──────── INFORMATION SHOWN
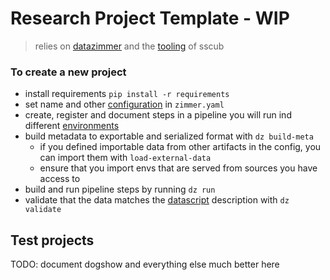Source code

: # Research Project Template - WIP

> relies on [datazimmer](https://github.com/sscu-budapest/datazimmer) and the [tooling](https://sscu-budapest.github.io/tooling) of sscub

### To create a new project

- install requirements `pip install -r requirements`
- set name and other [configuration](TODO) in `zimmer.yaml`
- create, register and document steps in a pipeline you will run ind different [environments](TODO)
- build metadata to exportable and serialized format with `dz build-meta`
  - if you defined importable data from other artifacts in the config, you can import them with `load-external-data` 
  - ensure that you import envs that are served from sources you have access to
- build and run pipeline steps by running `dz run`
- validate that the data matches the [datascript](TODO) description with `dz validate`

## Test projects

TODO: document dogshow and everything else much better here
────────────────
──────── INFORMATION SHOWN
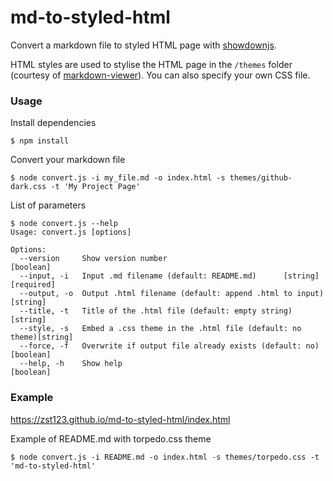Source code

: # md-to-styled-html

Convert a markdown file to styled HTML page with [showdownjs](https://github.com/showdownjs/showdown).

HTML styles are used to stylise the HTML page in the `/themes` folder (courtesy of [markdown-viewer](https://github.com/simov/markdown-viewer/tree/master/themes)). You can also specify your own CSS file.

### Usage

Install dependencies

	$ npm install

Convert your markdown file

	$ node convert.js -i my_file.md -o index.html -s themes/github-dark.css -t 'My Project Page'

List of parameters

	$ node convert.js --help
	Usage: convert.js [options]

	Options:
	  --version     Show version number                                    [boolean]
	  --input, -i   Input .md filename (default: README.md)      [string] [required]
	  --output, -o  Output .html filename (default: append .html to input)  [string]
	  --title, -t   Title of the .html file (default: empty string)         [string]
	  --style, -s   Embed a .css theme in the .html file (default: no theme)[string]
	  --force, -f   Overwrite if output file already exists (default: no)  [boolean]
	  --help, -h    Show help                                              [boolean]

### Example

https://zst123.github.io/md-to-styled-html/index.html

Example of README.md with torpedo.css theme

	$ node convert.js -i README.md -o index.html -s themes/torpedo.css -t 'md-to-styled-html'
────────────────
● INSTRUCTIONS FOR THE TASK
Only those lines of the entries above that run from the line containing "Convert a markdown" to the line containing "Convert your markdown file", both included, should be transcribed exactly.

● RESULT OF THIS EXERCISE
Convert a markdown file to styled HTML page with [showdownjs](https://github.com/showdownjs/showdown).

HTML styles are used to stylise the HTML page in the `/themes` folder (courtesy of [markdown-viewer](https://github.com/simov/markdown-viewer/tree/master/themes)). You can also specify your own CSS file.

### Usage

Install dependencies

	$ npm install

Convert your markdown file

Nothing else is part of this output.